Filter the records below, keeping only lines with the string "images".

######

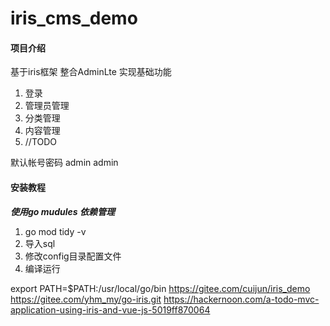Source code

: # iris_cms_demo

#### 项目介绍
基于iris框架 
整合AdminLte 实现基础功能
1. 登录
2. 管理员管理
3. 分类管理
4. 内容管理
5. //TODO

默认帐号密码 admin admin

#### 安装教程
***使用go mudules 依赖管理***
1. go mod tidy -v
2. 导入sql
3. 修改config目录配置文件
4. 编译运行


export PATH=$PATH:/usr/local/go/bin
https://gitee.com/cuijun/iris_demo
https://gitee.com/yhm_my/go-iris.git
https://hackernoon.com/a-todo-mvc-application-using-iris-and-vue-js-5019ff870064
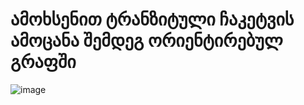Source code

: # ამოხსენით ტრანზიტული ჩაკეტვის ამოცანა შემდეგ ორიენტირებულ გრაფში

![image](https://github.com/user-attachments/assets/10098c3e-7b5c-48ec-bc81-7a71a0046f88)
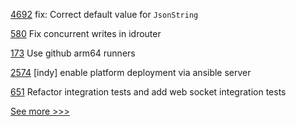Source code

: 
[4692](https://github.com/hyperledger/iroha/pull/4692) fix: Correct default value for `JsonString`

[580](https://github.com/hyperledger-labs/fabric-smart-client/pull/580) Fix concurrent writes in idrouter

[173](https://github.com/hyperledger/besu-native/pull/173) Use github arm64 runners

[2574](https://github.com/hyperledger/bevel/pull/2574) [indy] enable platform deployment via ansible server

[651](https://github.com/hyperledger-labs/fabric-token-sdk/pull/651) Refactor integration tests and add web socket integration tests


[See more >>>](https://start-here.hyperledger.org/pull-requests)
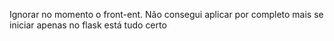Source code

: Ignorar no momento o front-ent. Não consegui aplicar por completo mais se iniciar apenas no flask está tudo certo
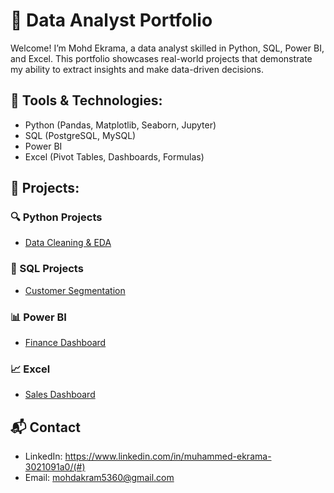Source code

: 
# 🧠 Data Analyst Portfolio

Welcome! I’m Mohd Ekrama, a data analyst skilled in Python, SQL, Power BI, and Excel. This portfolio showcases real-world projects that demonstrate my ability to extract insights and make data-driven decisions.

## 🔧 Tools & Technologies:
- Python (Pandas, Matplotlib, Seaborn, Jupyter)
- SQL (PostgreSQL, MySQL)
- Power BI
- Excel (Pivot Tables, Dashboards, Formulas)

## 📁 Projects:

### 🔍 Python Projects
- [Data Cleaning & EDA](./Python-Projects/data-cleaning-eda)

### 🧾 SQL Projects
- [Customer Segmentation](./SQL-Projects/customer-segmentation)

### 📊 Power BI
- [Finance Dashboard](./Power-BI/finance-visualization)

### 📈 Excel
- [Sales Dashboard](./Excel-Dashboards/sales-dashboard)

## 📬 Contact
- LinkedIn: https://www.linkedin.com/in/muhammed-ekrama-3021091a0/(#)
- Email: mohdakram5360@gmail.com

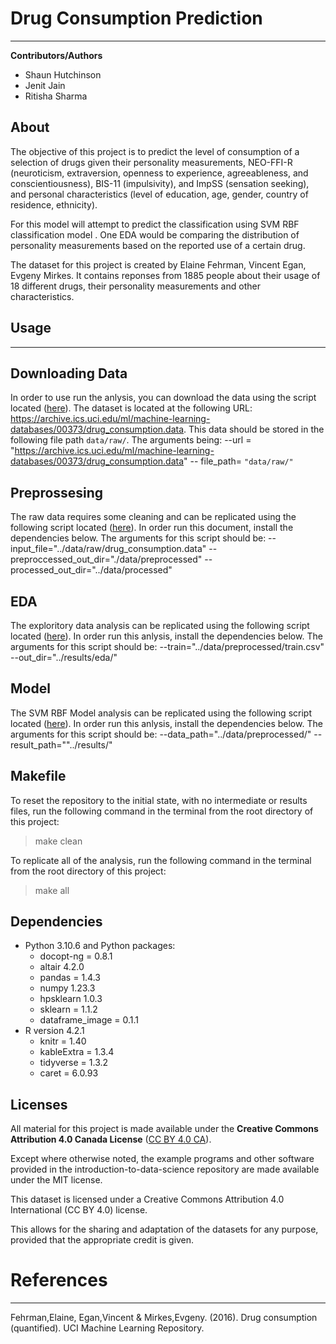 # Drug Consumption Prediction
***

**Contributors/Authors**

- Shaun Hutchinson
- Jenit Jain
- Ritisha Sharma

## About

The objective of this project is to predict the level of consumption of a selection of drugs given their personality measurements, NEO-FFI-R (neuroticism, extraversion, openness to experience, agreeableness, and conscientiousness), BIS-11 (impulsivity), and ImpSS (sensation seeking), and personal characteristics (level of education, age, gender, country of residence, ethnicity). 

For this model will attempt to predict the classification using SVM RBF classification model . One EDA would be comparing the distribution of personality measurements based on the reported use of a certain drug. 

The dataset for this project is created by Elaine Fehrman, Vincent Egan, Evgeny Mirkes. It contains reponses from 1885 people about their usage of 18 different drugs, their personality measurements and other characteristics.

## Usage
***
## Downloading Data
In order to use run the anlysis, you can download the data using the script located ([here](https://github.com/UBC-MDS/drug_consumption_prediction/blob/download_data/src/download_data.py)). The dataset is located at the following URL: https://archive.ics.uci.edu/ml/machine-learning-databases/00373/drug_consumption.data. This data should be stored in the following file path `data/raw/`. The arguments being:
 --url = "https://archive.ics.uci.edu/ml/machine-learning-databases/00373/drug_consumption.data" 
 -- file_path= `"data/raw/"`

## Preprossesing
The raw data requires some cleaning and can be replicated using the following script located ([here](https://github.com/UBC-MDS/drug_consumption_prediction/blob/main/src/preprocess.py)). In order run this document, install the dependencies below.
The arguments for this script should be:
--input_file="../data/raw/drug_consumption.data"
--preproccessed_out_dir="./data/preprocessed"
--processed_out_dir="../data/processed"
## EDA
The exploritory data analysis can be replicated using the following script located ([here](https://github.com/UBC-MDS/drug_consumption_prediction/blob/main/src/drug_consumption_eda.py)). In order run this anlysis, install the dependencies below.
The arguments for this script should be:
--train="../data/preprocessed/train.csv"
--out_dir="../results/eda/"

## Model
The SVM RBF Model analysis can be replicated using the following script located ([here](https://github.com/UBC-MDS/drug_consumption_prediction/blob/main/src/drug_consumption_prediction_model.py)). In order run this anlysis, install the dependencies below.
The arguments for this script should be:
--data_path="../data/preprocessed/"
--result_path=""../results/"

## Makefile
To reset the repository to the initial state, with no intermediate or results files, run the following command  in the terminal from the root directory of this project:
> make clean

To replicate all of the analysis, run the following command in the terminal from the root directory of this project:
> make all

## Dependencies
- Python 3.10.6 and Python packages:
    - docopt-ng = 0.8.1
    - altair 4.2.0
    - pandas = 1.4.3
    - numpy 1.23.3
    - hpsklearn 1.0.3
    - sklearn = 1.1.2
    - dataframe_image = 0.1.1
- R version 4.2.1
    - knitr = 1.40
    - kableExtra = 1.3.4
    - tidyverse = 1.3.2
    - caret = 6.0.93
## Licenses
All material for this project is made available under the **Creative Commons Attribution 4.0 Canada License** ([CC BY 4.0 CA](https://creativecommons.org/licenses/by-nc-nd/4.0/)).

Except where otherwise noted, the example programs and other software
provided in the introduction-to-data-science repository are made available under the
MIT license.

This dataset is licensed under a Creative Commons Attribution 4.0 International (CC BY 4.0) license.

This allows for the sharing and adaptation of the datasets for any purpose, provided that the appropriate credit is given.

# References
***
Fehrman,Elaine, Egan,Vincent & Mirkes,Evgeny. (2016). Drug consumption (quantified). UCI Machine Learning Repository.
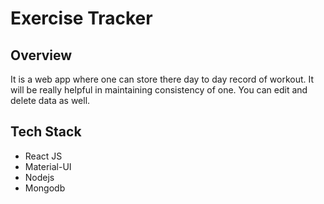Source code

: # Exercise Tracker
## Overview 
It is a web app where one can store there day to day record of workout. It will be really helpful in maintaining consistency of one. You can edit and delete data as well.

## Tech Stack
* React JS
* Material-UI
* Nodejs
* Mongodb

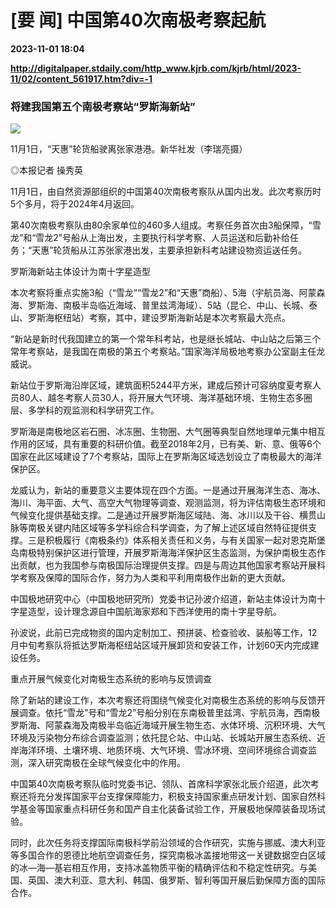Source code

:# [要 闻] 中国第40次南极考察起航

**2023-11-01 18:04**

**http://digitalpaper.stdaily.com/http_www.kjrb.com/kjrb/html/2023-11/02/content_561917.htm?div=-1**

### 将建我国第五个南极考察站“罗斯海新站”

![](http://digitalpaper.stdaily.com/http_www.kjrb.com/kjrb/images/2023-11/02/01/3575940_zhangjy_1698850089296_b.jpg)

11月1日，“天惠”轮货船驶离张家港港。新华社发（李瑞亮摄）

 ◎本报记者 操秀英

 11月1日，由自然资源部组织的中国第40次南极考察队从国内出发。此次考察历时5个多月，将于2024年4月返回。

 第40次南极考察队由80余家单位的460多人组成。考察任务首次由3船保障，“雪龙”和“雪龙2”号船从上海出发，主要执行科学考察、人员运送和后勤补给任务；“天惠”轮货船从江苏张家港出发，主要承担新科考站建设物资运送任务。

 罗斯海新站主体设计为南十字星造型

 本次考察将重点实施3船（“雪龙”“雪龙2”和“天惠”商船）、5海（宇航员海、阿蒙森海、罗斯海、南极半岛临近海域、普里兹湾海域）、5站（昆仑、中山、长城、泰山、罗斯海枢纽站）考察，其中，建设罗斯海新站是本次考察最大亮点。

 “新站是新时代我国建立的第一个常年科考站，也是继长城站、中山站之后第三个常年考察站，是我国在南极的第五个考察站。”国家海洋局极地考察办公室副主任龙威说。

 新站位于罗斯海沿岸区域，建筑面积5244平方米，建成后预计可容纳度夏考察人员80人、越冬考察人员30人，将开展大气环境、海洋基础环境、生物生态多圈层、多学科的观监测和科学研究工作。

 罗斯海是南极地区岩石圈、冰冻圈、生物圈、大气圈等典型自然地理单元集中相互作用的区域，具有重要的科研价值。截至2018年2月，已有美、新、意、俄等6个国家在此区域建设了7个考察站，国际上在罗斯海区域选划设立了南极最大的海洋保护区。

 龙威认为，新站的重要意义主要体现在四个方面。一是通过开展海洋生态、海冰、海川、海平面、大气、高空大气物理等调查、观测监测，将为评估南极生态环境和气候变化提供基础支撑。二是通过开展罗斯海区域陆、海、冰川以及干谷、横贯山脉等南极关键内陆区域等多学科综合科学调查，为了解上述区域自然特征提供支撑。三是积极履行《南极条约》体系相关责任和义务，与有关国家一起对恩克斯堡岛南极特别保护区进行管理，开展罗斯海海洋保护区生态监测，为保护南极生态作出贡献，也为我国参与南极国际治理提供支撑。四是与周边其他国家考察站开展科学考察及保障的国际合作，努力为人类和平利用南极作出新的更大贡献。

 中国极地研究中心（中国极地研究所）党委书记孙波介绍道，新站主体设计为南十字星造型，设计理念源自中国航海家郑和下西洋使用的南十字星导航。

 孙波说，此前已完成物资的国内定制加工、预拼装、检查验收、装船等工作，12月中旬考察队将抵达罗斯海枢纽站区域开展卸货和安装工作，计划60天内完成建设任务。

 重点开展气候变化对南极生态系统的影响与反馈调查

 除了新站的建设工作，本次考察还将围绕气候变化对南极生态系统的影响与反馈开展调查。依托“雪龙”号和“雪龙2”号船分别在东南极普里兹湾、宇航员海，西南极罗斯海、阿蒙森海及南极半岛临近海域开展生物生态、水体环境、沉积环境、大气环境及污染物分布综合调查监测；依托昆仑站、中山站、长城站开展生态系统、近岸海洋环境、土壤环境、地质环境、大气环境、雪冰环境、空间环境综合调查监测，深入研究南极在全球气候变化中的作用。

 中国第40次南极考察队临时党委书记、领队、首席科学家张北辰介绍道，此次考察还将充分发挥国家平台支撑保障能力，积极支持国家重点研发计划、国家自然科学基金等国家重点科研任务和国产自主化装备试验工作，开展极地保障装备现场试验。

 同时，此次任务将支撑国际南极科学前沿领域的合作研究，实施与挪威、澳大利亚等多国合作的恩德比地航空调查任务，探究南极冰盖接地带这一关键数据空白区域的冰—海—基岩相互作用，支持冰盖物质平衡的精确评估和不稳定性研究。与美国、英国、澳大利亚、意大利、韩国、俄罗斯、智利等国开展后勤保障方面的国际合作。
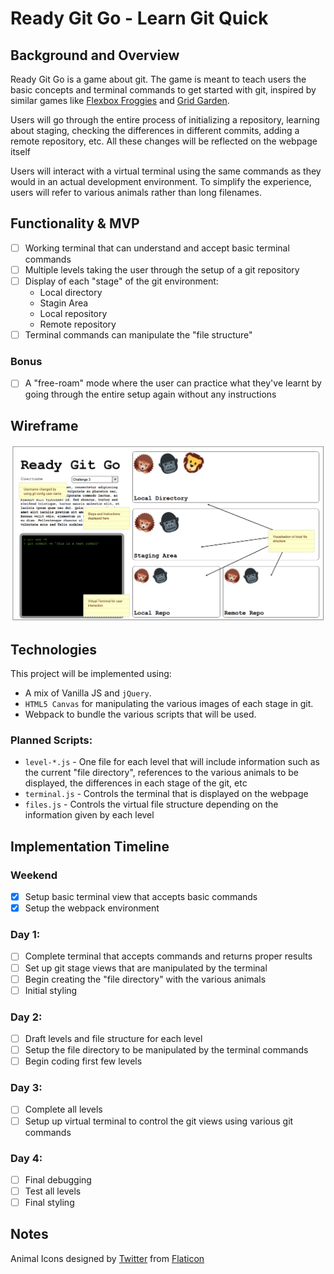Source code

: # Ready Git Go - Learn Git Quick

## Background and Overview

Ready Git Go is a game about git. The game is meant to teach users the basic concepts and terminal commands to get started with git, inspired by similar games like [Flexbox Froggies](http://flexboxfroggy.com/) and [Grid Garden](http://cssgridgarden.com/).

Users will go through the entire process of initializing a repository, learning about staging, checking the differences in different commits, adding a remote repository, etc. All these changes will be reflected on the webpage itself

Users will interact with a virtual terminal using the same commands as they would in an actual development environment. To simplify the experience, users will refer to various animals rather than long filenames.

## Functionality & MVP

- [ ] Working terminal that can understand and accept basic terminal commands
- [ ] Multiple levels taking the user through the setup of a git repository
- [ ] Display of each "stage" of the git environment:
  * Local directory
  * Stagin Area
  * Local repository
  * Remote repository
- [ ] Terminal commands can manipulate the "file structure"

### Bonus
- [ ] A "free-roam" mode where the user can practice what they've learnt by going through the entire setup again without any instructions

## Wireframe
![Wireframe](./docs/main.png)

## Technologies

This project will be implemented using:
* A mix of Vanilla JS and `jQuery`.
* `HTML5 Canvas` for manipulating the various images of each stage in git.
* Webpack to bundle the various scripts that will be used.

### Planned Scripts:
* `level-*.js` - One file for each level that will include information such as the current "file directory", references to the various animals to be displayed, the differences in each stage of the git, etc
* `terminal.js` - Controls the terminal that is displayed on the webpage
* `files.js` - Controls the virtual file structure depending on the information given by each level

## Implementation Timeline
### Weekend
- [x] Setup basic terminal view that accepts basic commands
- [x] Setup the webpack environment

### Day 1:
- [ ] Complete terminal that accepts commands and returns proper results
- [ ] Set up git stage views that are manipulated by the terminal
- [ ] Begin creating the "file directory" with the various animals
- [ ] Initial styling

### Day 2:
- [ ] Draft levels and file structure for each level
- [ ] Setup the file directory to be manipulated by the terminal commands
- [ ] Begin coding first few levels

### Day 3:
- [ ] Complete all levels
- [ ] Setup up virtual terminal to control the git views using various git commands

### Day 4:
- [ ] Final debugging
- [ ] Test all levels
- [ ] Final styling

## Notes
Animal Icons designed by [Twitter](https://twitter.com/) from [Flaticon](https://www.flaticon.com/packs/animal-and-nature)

######

§ Completed task
![](http://digitalpaper.stdaily.com/http_www.kjrb.com/kjrb/images/2023-11/02/01/3575940_zhangjy_1698850089296_b.jpg)
* `HTML5 Canvas` for manipulating the various images of each stage in git.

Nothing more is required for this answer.